Start of Block

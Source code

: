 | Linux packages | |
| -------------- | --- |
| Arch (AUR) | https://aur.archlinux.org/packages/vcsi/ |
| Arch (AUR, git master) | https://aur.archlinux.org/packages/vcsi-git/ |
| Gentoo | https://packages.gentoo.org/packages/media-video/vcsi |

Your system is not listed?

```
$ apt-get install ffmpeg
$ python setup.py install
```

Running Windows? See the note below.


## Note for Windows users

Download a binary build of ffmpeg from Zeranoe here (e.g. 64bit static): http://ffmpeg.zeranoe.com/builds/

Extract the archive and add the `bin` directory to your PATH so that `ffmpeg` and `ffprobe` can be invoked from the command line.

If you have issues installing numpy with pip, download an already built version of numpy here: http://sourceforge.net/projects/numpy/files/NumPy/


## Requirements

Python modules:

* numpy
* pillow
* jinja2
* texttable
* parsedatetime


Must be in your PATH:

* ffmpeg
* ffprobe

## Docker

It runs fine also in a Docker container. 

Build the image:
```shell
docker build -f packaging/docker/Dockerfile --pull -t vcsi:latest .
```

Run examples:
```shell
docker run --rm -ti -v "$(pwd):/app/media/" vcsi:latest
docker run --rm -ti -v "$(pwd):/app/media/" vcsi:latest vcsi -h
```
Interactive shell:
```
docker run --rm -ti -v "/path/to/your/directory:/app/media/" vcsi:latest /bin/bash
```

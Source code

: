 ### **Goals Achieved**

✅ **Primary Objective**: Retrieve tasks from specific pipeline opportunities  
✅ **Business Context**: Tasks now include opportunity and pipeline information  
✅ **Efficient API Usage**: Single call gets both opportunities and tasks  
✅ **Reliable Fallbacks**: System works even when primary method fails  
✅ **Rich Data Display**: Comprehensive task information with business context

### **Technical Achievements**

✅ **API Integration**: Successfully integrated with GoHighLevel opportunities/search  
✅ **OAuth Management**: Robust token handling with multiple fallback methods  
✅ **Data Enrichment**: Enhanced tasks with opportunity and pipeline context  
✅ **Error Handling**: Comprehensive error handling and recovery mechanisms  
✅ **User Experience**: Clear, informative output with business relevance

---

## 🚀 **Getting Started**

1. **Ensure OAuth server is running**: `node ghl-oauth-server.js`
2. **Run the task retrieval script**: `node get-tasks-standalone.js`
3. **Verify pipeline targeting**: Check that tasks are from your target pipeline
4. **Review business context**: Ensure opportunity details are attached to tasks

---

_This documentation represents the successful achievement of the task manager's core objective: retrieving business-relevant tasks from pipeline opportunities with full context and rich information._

End of Block

* **PROBLEM TO SOLVE**
Each line above from the one with "specific pipeline opportunities" up to and including the one with "## 🚀 **Getting Started**" must be set down exactly, and no line outside that span may appear.

* **ANSWER SECTION**
✅ **Primary Objective**: Retrieve tasks from specific pipeline opportunities  
✅ **Business Context**: Tasks now include opportunity and pipeline information  
✅ **Efficient API Usage**: Single call gets both opportunities and tasks  
✅ **Reliable Fallbacks**: System works even when primary method fails  
✅ **Rich Data Display**: Comprehensive task information with business context

### **Technical Achievements**

✅ **API Integration**: Successfully integrated with GoHighLevel opportunities/search  
✅ **OAuth Management**: Robust token handling with multiple fallback methods  
✅ **Data Enrichment**: Enhanced tasks with opportunity and pipeline context  
✅ **Error Handling**: Comprehensive error handling and recovery mechanisms  
✅ **User Experience**: Clear, informative output with business relevance

---

## 🚀 **Getting Started**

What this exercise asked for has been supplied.